Küresel korona virüsü salgını sebebiyle zorunlu durumlar hariç evlerde kaldığımız şu dönemde, farklı disiplinlerden sanatçılara nasıl vakit geçirdiklerini sorduk. ArtDog İstanbul Karantina Günlükleri’nin bugünkü konuğu yeni medya sanatçısı Tuba Merdeşe…
- Yaşadığımız şu günlerde zihninizi en çok hangi konular meşgul ediyor, hangi meselelere kafa yoruyorsunuz?
Hayatlarımızın akışını evlerimizde geçirdiğimiz bu karantina günlerinde hem yaşam pratiklerimizin hem de sanat ile olan bağımızın yeni yaklaşımlara evrildiğini düşünüyorum. Sağlık, iletişim, tüketim, barınma gibi ihtiyaçların etkin rollerini yoğun bir şekilde hissettiğimiz bugünlerde, sanatın gelecek dönem için iyileştirici ve dönüştürücü bir güç ortaya koyacağına inanıyorum. Tüm dünyanın pandemiye karşı verdiği savaş; insanlığın mekanı, sınırları, zamanı, bilgiyi ve teknolojiyi sorguladığı ve alışkanlıkların nereye doğru değişime uğrayacağını sorguladığı belirsiz bir sürecin paydasını da gözler önüne serdi. Dolayısıyla sanatın bu kriz içerisinde kendi yönetimini sürdürebilmesi için birçok galeri, müze gibi kurumların sergilerini ve sanat profesyonellerinin konuşmalarını dijital platformlara adapte ettiğini görüyoruz. Ayrıca bazı sanatçıların üretim pratiklerinin de yaşanan bu süreç içerisinde dijital birtakım etkilere adapte olacağını düşünüyorum. Sonuç olarak yaşamın içerisindeki her dönüşüm sanatın etki alanını da belirler ki, aynı şekilde sanatın içerisindeki her yeni dönüşümde yaşamın etki alanına girer. Bir sanatçı olarak kaçınılmaz olarak gündemimde yer alan pandemi beni, mekanı ve sınırları, iletişimi ve teknolojiyi yeniden ve yeniden düşünmeye itti.

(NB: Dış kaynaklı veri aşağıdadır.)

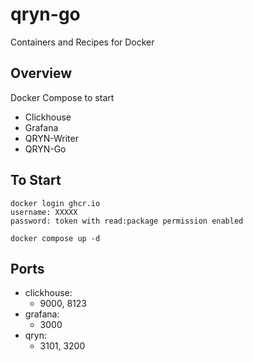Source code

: # qryn-go
Containers and Recipes for Docker

## Overview

Docker Compose to start
 - Clickhouse
 - Grafana
 - QRYN-Writer
 - QRYN-Go

## To Start
```
docker login ghcr.io
username: XXXXX
password: token with read:package permission enabled
```
```
docker compose up -d
```
## Ports

- clickhouse: 
  - 9000, 8123
- grafana: 
  - 3000
- qryn: 
  - 3101, 3200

- Bu süreçte vaktinizi neler izleyerek değerlendiriyorsunuz?
Kişinin günlük yaşam içerisinde salgına karşı verdiği somut ve zihinsel mücadelesi, ev içinde geçirilen zamanın kalitesini de belirliyor. Dolayısıyla film izlemek, müzik dinlemek ya da okuması ertelenmiş bir kitabı okumak bu süreci verimli hale getirebiliyor. Bu sıralar Jean-Luc Godard filmlerini, kendimce dönemlerine göre sıralayıp izlemeye çalışıyorum. Bunun dışında “Freud” dizisini izliyorum. Biyografik bir dizi değil, daha çok Sigmund Freud’un çevresinden ve üzerinde durduğu bilimsel konular üzerinden şekillenen gizemli bir hikayenin polisiye bir kurgusu olduğunu söyleyebilirim. Diğer taraftan bir de ““Unorthodox” adlı diziyi izlemeye başladım. Kendi kültürünü korumak için dış dünya ile tüm bağını koparan Hasidik cemaatine mensup genç bir kızın yaşadığı kayıp bir ruhu konu alıyor. Kaçtığı kültür ile karşılaştığı kültür arasında bir tür yaşama mücadelesi diyebilirim.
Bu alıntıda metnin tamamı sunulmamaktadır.